## Data supplied:
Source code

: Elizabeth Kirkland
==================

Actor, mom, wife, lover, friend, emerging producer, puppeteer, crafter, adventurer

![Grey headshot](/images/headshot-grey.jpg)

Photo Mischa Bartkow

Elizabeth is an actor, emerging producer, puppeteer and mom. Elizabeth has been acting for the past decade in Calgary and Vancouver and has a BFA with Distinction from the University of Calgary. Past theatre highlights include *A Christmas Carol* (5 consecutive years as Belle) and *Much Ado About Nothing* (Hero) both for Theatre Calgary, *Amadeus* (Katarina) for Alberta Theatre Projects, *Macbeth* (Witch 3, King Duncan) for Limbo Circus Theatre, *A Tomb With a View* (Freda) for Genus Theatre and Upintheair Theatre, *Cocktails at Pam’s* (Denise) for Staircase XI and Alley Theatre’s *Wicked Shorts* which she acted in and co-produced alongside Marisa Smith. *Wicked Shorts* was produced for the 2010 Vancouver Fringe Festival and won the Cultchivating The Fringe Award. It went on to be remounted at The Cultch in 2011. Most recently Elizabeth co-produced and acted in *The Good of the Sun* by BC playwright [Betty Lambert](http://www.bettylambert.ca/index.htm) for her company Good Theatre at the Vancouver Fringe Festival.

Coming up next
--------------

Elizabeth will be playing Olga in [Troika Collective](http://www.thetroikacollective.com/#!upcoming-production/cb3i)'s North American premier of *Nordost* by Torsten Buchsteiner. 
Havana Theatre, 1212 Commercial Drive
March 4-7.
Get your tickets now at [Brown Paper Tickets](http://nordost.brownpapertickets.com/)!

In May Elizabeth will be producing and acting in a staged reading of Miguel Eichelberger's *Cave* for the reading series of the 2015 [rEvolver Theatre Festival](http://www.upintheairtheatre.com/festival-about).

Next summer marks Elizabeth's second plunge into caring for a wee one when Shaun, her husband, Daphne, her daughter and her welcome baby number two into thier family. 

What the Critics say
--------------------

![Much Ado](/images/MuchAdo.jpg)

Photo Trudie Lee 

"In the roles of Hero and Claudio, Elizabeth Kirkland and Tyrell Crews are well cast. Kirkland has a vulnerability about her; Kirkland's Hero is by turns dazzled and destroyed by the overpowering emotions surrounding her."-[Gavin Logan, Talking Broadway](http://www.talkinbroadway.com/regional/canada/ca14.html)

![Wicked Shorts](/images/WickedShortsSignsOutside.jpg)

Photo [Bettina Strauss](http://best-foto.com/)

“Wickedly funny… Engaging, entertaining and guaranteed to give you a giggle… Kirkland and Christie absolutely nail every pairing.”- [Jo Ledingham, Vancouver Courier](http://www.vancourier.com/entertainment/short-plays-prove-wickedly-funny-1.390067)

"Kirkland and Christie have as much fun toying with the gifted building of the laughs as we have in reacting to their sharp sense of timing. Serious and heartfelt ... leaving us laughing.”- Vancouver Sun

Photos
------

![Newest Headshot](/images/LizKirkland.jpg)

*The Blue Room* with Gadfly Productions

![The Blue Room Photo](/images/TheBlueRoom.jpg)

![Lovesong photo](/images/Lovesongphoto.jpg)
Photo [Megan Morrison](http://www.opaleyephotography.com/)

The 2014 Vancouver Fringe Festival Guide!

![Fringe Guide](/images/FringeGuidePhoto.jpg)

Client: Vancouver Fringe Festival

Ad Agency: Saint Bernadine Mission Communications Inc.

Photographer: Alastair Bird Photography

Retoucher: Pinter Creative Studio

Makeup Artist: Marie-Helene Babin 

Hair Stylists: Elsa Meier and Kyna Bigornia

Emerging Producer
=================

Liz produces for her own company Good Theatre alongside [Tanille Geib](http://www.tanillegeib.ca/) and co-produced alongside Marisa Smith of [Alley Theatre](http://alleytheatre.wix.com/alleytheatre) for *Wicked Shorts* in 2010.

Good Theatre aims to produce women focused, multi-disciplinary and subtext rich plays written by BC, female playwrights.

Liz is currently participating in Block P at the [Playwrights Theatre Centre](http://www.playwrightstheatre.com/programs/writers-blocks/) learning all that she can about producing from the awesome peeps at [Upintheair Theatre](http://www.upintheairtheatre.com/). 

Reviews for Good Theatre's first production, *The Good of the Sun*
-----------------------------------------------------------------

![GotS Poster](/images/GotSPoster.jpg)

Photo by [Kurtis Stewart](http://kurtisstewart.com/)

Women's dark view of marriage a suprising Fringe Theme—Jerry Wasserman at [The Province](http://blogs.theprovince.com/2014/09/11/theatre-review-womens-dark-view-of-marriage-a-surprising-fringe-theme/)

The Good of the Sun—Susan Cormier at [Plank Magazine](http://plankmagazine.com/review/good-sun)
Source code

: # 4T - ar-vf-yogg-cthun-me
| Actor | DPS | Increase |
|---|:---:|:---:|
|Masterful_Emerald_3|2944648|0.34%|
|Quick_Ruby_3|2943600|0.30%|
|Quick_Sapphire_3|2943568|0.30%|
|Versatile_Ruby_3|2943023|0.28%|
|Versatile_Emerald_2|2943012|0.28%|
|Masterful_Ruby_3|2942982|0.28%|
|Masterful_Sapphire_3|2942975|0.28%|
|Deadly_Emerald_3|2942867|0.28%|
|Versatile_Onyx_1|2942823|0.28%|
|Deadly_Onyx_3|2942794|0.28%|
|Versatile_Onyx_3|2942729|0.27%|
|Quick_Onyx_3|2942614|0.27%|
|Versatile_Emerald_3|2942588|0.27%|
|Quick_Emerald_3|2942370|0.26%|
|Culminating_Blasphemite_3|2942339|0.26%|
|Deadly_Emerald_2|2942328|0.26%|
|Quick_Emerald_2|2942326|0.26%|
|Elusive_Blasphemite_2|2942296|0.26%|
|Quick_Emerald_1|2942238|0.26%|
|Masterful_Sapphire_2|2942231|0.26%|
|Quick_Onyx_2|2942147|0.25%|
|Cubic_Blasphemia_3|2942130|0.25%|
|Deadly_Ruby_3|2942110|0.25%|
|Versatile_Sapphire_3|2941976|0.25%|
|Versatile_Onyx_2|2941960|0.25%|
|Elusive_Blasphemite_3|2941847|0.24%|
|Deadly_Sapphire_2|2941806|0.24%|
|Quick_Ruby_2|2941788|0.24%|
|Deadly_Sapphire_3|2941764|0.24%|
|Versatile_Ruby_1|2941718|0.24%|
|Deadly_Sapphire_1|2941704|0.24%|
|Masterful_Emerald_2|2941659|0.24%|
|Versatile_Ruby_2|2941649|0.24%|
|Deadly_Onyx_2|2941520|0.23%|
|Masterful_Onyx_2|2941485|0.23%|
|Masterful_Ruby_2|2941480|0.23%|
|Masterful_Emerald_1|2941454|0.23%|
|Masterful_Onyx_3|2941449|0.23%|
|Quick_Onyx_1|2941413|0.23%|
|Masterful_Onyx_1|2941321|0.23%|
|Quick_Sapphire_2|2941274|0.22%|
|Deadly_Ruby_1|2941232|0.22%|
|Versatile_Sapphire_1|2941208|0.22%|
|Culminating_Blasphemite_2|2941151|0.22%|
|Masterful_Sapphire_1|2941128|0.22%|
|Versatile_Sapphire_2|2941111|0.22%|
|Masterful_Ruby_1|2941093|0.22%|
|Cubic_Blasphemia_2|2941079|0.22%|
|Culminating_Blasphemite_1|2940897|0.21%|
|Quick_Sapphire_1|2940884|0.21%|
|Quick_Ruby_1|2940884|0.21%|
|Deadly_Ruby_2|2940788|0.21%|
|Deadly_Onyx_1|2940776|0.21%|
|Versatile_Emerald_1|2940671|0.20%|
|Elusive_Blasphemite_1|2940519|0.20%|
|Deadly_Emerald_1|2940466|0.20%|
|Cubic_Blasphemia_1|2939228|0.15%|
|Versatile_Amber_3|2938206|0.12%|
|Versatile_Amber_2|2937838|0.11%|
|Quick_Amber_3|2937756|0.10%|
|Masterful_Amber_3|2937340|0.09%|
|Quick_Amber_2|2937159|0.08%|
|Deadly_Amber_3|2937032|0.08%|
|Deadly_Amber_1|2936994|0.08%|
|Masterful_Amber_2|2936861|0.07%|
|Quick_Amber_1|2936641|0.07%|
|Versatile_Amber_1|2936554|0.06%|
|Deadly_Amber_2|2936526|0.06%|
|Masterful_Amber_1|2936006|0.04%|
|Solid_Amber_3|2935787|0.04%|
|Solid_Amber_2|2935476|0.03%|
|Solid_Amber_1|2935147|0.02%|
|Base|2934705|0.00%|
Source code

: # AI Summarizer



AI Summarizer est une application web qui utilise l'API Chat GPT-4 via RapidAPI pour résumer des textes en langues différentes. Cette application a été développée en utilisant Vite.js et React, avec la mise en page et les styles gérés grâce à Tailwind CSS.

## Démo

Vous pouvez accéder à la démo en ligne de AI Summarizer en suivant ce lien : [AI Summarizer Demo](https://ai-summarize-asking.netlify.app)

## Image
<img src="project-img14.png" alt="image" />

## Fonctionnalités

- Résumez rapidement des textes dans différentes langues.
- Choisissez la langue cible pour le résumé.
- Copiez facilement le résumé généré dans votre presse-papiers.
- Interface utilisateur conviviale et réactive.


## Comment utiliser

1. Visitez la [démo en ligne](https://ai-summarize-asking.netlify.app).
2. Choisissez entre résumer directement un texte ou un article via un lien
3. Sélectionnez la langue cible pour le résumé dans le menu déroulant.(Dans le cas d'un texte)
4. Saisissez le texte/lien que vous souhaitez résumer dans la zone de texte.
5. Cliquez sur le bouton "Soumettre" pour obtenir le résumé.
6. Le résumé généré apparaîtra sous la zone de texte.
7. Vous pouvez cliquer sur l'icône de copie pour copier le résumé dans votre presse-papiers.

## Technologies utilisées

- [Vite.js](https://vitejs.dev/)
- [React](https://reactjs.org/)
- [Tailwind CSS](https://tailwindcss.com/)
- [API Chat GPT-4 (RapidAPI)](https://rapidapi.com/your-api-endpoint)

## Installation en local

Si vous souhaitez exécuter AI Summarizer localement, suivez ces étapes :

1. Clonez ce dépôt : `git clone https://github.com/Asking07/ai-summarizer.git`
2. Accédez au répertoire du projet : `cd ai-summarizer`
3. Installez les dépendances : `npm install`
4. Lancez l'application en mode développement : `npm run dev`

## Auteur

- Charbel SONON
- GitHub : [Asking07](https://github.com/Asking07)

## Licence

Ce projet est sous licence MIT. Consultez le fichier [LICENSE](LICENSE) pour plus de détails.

## Exercise:
Take exactly the lines from the one containing "- Interface utilisateur" through the one containing "## Installation en local" in the data above, and output them with nothing added.

## Task result:
- Interface utilisateur conviviale et réactive.


## Comment utiliser

1. Visitez la [démo en ligne](https://ai-summarize-asking.netlify.app).
2. Choisissez entre résumer directement un texte ou un article via un lien
3. Sélectionnez la langue cible pour le résumé dans le menu déroulant.(Dans le cas d'un texte)
4. Saisissez le texte/lien que vous souhaitez résumer dans la zone de texte.
5. Cliquez sur le bouton "Soumettre" pour obtenir le résumé.
6. Le résumé généré apparaîtra sous la zone de texte.
7. Vous pouvez cliquer sur l'icône de copie pour copier le résumé dans votre presse-papiers.

## Technologies utilisées

- [Vite.js](https://vitejs.dev/)
- [React](https://reactjs.org/)
- [Tailwind CSS](https://tailwindcss.com/)
- [API Chat GPT-4 (RapidAPI)](https://rapidapi.com/your-api-endpoint)

## Installation en local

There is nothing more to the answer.